Referring to clause 97 which allows schools to select pupils by aptitude but not ability, he said: "Can my noble friend give us a definition of aptitude which is different from the definition of ability? She knows, because she is the great expert on these matters, that in practice whichever test is imposed produces virtually the same result. The same children go to a selective school whether they are chosen because of ability or aptitude."
He also asked whether it is possible for comprehensive schools to coexist in the same catchment area as a selective school. "It seems to be a matter of logic rather than ideology that if some schools are selective, by definition, those next door cannot be comprehensive," he said.
He also used his short speech to question the Government's nostrum that standards not structures are important. Logic told him the two cannot be separated.
It was a night for firsts. Lord (Ron) Dearing, formerly Mr Curriculum and author of the report of the National Committee of the Inquiry into Higher Education, also made his maiden Lords speech. "Mindful of the need to be non-controversial, I carefully scripted my speech only to realise to my horror that the subject I had chosen was leading to industrial action," he said.
He said he agreed with the need to keep class sizes for infants down, home-school agreements to make parents schools' partners and the broadening of opportunities for 14 to 16-year-olds to take part of their education in further education colleges. But he ended with a slight sting, saying: "We have a history of being, understandably, in haste but getting it wrong. I believe spending a little time getting the procedures right will greatly benefit this well-intentioned Bill."

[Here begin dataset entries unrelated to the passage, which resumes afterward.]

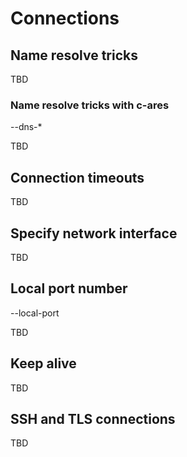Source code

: # Connections

## Name resolve tricks

TBD

### Name resolve tricks with c-ares

--dns-*

TBD

## Connection timeouts

TBD

## Specify network interface

TBD

## Local port number

--local-port

TBD

## Keep alive

TBD

## SSH and TLS connections

TBD
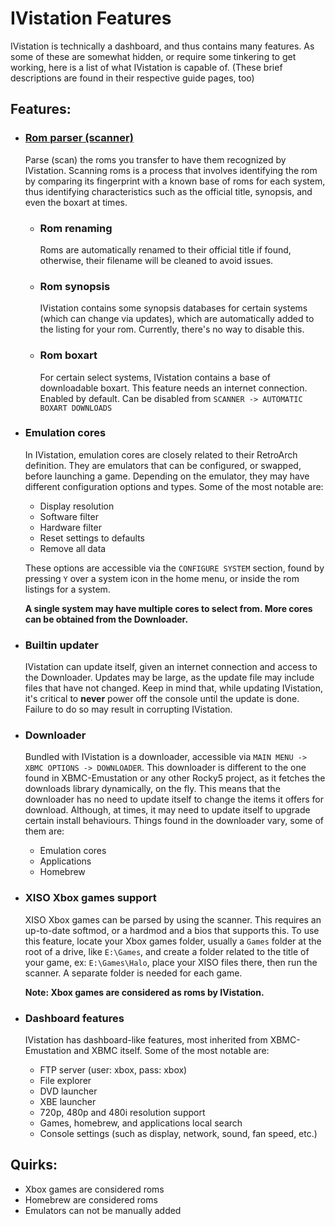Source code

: # IVistation Features

IVistation is technically a dashboard, and thus contains many features. As some of these are somewhat hidden, or require
some tinkering to get working, here is a list of what IVistation is capable of. (These brief descriptions are
found in their respective guide pages, too)

## Features:

* ### [Rom parser (scanner)](Rom_transfer.md)
    Parse (scan) the roms you transfer to have them recognized by IVistation. Scanning roms is a process that involves
    identifying the rom by comparing its fingerprint with a known base of roms for each system, thus identifying
    characteristics such as the official title, synopsis, and even the boxart at times.
    * ### Rom renaming
        Roms are automatically renamed to their official title if found, otherwise, their filename will be cleaned
        to avoid issues.
    * ### Rom synopsis
        IVistation contains some synopsis databases for certain systems (which can change via updates), which are
        automatically added to the listing for your rom. Currently, there's no way to disable this.
    * ### Rom boxart
        For certain select systems, IVistation contains a base of downloadable boxart. This feature needs an internet
        connection. Enabled by default. Can be disabled from `SCANNER -> AUTOMATIC BOXART DOWNLOADS`

* ### Emulation cores
    In IVistation, emulation cores are closely related to their RetroArch definition. They are emulators that can be
    configured, or swapped, before launching a game. Depending on the emulator, they may have different configuration
    options and types. Some of the most notable are:

    * Display resolution
    * Software filter
    * Hardware filter
    * Reset settings to defaults
    * Remove all data

    These options are accessible via the `CONFIGURE SYSTEM` section, found by pressing `Y` over a system icon in the
    home menu, or inside the rom listings for a system.

    **A single system may have multiple cores to select from. More cores can be obtained from the Downloader.**
 
* ### Builtin updater
    IVistation can update itself, given an internet connection and access to the Downloader. Updates may be large, as
    the update file may include files that have not changed. Keep in mind that, while updating IVistation, it's critical
    to **never** power off the console until the update is done. Failure to do so may result in corrupting IVistation.

* ### Downloader
    Bundled with IVistation is a downloader, accessible via `MAIN MENU -> XBMC OPTIONS -> DOWNLOADER`. This downloader
    is different to the one found in XBMC-Emustation or any other Rocky5 project, as it fetches the downloads library
    dynamically, on the fly. This means that the downloader has no need to update itself to change the items it offers
    for download. Although, at times, it may need to update itself to upgrade certain install behaviours. Things found
    in the downloader vary, some of them are:
    * Emulation cores
    * Applications
    * Homebrew

* ### XISO Xbox games support
    XISO Xbox games can be parsed by using the scanner. This requires an up-to-date softmod, or a hardmod and a bios
    that supports this. To use this feature, locate your Xbox games folder, usually a `Games` folder at the root
    of a drive, like `E:\Games`, and create a folder related to the title of your game, ex: `E:\Games\Halo`, place
    your XISO files there, then run the scanner. A separate folder is needed for each game.

    **Note: Xbox games are considered as roms by IVistation.**

* ### Dashboard features
    IVistation has dashboard-like features, most inherited from XBMC-Emustation and XBMC itself. Some of the most
    notable are:
    * FTP server (user: xbox, pass: xbox)
    * File explorer
    * DVD launcher
    * XBE launcher
    * 720p, 480p and 480i resolution support
    * Games, homebrew, and applications local search
    * Console settings (such as display, network, sound, fan speed, etc.)

## Quirks:

* Xbox games are considered roms
* Homebrew are considered roms
* Emulators can not be manually added

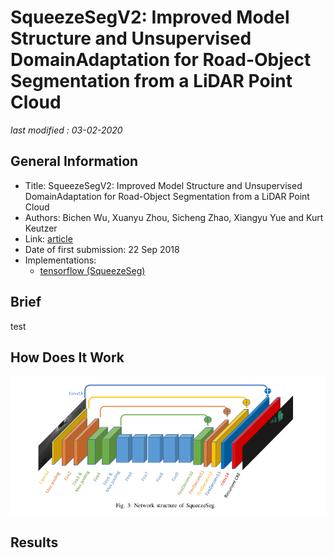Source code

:# SqueezeSegV2: Improved Model Structure and Unsupervised DomainAdaptation for Road-Object Segmentation from a LiDAR Point Cloud

_last modified : 03-02-2020_

## General Information

- Title: SqueezeSegV2: Improved Model Structure and Unsupervised DomainAdaptation for Road-Object Segmentation from a LiDAR Point Cloud
- Authors: Bichen Wu, Xuanyu Zhou, Sicheng Zhao, Xiangyu Yue and Kurt Keutzer
- Link: [article](https://arxiv.org/abs/1809.08495)
- Date of first submission: 22 Sep 2018
- Implementations: 
    - [tensorflow (SqueezeSeg)](https://github.com/BichenWuUCB/SqueezeSeg)

## Brief

test

## How Does It Work



![Network](https://raw.githubusercontent.com/D3lt4lph4/papers/master/docs/images/imageseg/squeezeseg/network.png "Network")

## Results


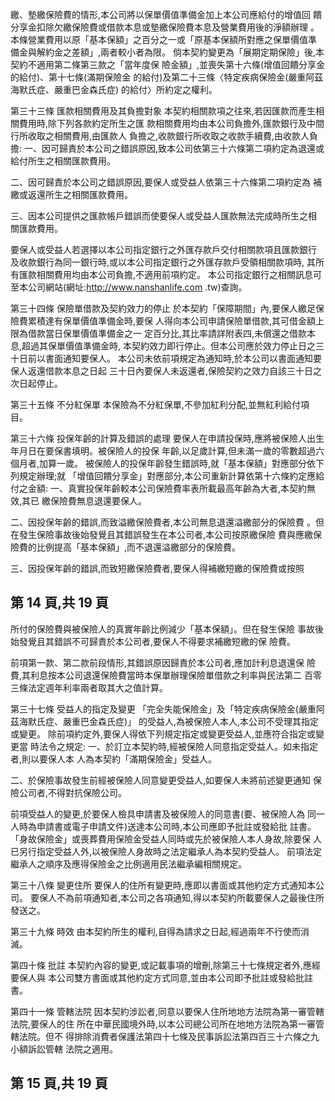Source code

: 繳、墊繳保險費的情形,本公司將以保單價值準備金加上本公司應給付的增值回 饋分享金扣除欠繳保險費或借款本息或墊繳保險費本息及營業費用後的淨額辦理 。 本條營業費用以原「基本保額」之百分之一或「原基本保額所對應之保單價值準 備金與解約金之差額」,兩者較小者為限。 倘本契約變更為「展期定期保險」後,本契約不適用第二條第三款之「當年度保 險金額」,並喪失第十六條(增值回饋分享金的給付)、第十七條(滿期保險金 的給付)及第二十三條〈特定疾病保險金(嚴重阿茲海默氏症、嚴重巴金森氏症) 的給付〉所約定之權利。 

第三十三條 匯款相關費用及其負擔對象 本契約相關款項之往來,若因匯款而產生相關費用時,除下列各款約定所生之匯 款相關費用均由本公司負擔外,匯款銀行及中間行所收取之相關費用,由匯款人 負擔之,收款銀行所收取之收款手續費,由收款人負擔: 一、因可歸責於本公司之錯誤原因,致本公司依第三十六條第二項約定為退還或 給付所生之相關匯款費用。 

二、因可歸責於本公司之錯誤原因,要保人或受益人依第三十六條第二項約定為 補繳或返還所生之相關匯款費用。 

三、因本公司提供之匯款帳戶錯誤而使要保人或受益人匯款無法完成時所生之相 關匯款費用。 

要保人或受益人若選擇以本公司指定銀行之外匯存款戶交付相關款項且匯款銀行 及收款銀行為同一銀行時,或以本公司指定銀行之外匯存款戶受領相關款項時, 其所有匯款相關費用均由本公司負擔,不適用前項約定。 本公司指定銀行之相關訊息可至本公司網站(網址:http://www.nanshanlife.com .tw)查詢。 

第三十四條 保險單借款及契約效力的停止 於本契約「保障期間」內,要保人繳足保險費累積達有保單價值準備金時,要保 人得向本公司申請保險單借款,其可借金額上限為借款當日保單價值準備金之一 定百分比,其比率請詳附表四,未償還之借款本息,超過其保單價值準備金時, 本契約效力即行停止。但本公司應於效力停止日之三十日前以書面通知要保人。 本公司未依前項規定為通知時,於本公司以書面通知要保人返還借款本息之日起 三十日內要保人未返還者,保險契約之效力自該三十日之次日起停止。 

第三十五條 不分紅保單 本保險為不分紅保單,不參加紅利分配,並無紅利給付項目。 

第三十六條 投保年齡的計算及錯誤的處理 要保人在申請投保時,應將被保險人出生年月日在要保書填明。被保險人的投保 年齡,以足歲計算,但未滿一歲的零數超過六個月者,加算一歲。 被保險人的投保年齡發生錯誤時,就「基本保額」對應部分依下列規定辦理;就 「增值回饋分享金」對應部分,本公司重新計算依第十六條約定應給付之金額: 一、真實投保年齡較本公司保險費率表所載最高年齡為大者,本契約無效,其已 繳保險費無息退還要保人。 

二、因投保年齡的錯誤,而致溢繳保險費者,本公司無息退還溢繳部分的保險費 
。但在發生保險事故後始發覺且其錯誤發生在本公司者,本公司按原繳保險 費與應繳保險費的比例提高「基本保額」,而不退還溢繳部分的保險費。 

三、因投保年齡的錯誤,而致短繳保險費者,要保人得補繳短繳的保險費或按照

## 第 14 頁,共 19 頁

所付的保險費與被保險人的真實年齡比例減少「基本保額」。但在發生保險 事故後始發覺且其錯誤不可歸責於本公司者,要保人不得要求補繳短繳的保 險費。 

前項第一款、第二款前段情形,其錯誤原因歸責於本公司者,應加計利息退還保 險費,其利息按本公司退還保險費當時本保單辦理保險單借款之利率與民法第二 百零三條法定週年利率兩者取其大之值計算。 

第三十七條 受益人的指定及變更 
「完全失能保險金」及「特定疾病保險金(嚴重阿茲海默氏症、嚴重巴金森氏症)」 的受益人,為被保險人本人,本公司不受理其指定或變更。 除前項約定外,要保人得依下列規定指定或變更受益人,並應符合指定或變更當 時法令之規定: 
一、於訂立本契約時,經被保險人同意指定受益人。如未指定者,則以要保人本 人為本契約「滿期保險金」受益人。 

二、於保險事故發生前經被保險人同意變更受益人,如要保人未將前述變更通知 保險公司者,不得對抗保險公司。 

前項受益人的變更,於要保人檢具申請書及被保險人的同意書(要、被保險人為 同一人時為申請書或電子申請文件)送達本公司時,本公司應即予批註或發給批 註書。 「身故保險金」或喪葬費用保險金受益人同時或先於被保險人本人身故,除要保 人已另行指定受益人外,以被保險人身故時之法定繼承人為本契約受益人。 前項法定繼承人之順序及應得保險金之比例適用民法繼承編相關規定。 

第三十八條 變更住所 要保人的住所有變更時,應即以書面或其他約定方式通知本公司。 要保人不為前項通知者,本公司之各項通知,得以本契約所載要保人之最後住所 發送之。 

第三十九條 時效 由本契約所生的權利,自得為請求之日起,經過兩年不行使而消滅。 

第四十條 批註 本契約內容的變更,或記載事項的增刪,除第三十七條規定者外,應經要保人與 本公司雙方書面或其他約定方式同意,並由本公司即予批註或發給批註書。 

第四十一條 管轄法院 因本契約涉訟者,同意以要保人住所地地方法院為第一審管轄法院,要保人的住 所在中華民國境外時,以本公司總公司所在地地方法院為第一審管轄法院。但不 得排除消費者保護法第四十七條及民事訴訟法第四百三十六條之九小額訴訟管轄 法院之適用。 

## 第 15 頁,共 19 頁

With the other peers less constrained, Lady Blackstone found her policies fell victim to rougher tongues, even from the Labour benches. Lord Peston said he was concerned that the word comprehensive does not appear any where in the Bill. He opposed selection by aptitude, saying selection was selection however it was disguised and that the ballots to end grammar schools were a bureaucratic nightmare. "It will be practically impossible for anyone to get a grammar school abolished I" he said.
Baroness Blatch, leading for the Conservatives, was characteristically robust: "People should be in no doubt about the Bill. It is the socialist's dream: egalitarianism and statism. It means that some of the most successful aspects of our education system must be sacrificed on the altar of socialist dogma."